Work task –
Within the records below, how many lines contain "days"? The answer is that number alone.

Records from a dataset –

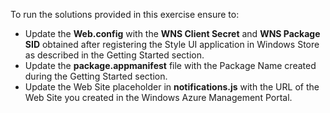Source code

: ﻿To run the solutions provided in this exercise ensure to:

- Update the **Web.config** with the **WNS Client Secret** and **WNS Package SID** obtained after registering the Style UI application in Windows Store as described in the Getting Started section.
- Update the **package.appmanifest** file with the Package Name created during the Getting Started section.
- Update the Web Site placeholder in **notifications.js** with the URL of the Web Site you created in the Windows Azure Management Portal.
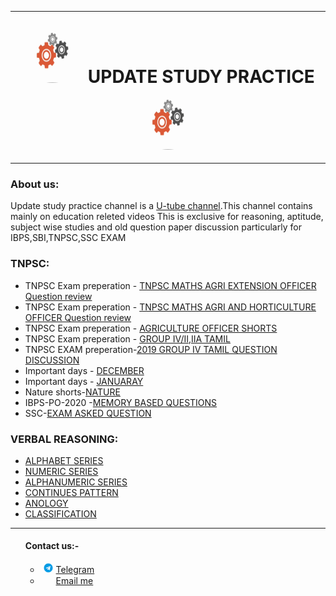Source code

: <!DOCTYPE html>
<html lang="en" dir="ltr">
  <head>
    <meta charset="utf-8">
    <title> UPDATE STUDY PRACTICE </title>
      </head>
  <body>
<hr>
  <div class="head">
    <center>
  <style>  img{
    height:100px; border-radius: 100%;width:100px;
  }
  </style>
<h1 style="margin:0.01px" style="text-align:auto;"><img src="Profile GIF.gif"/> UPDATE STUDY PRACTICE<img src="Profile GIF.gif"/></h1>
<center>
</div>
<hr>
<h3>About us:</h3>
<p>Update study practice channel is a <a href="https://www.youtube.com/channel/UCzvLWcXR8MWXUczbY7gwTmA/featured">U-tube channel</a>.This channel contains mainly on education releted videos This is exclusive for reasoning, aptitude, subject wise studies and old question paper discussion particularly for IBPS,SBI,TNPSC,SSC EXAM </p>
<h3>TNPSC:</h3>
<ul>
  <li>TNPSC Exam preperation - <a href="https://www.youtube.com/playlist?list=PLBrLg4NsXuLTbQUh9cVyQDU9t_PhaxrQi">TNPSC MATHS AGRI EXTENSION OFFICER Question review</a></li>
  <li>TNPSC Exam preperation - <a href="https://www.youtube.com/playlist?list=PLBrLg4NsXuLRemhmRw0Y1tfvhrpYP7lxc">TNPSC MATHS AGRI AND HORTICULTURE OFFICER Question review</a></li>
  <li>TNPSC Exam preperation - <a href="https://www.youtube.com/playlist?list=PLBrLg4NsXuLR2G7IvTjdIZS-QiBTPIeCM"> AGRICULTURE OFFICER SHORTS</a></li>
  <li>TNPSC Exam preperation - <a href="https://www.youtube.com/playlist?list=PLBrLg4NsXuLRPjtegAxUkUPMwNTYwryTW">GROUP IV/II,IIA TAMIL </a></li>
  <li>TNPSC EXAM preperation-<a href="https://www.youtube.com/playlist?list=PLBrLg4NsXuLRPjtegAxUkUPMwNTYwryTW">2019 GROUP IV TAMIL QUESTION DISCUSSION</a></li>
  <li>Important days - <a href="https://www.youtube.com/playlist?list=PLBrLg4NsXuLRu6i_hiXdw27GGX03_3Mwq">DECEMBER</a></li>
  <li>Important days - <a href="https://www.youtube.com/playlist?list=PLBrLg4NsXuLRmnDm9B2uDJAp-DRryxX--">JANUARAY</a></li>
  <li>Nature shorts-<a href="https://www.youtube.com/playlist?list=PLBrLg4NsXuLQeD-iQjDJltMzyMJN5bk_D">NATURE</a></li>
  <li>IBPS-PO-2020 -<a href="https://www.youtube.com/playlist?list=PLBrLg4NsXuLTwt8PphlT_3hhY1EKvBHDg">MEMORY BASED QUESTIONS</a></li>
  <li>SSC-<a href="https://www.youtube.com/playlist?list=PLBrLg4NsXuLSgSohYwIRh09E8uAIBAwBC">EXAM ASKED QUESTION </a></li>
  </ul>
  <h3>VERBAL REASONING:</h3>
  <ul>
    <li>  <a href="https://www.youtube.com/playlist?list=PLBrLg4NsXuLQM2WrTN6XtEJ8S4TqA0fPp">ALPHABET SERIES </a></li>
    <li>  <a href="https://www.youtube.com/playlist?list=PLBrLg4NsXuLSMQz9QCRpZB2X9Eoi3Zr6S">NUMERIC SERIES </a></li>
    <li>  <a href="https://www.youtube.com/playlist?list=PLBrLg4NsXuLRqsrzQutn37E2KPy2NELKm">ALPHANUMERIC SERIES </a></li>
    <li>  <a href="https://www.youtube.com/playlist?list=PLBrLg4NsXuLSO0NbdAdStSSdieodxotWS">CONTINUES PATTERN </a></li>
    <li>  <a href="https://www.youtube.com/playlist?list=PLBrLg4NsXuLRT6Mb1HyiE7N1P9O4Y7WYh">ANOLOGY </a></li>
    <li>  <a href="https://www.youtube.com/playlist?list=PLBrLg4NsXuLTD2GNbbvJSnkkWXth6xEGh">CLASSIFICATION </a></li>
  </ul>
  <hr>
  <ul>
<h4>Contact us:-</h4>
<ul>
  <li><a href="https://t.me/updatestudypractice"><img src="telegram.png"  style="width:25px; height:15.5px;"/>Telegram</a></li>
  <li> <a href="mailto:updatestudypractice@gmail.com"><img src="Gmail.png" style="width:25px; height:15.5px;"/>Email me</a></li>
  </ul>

The completed task –
2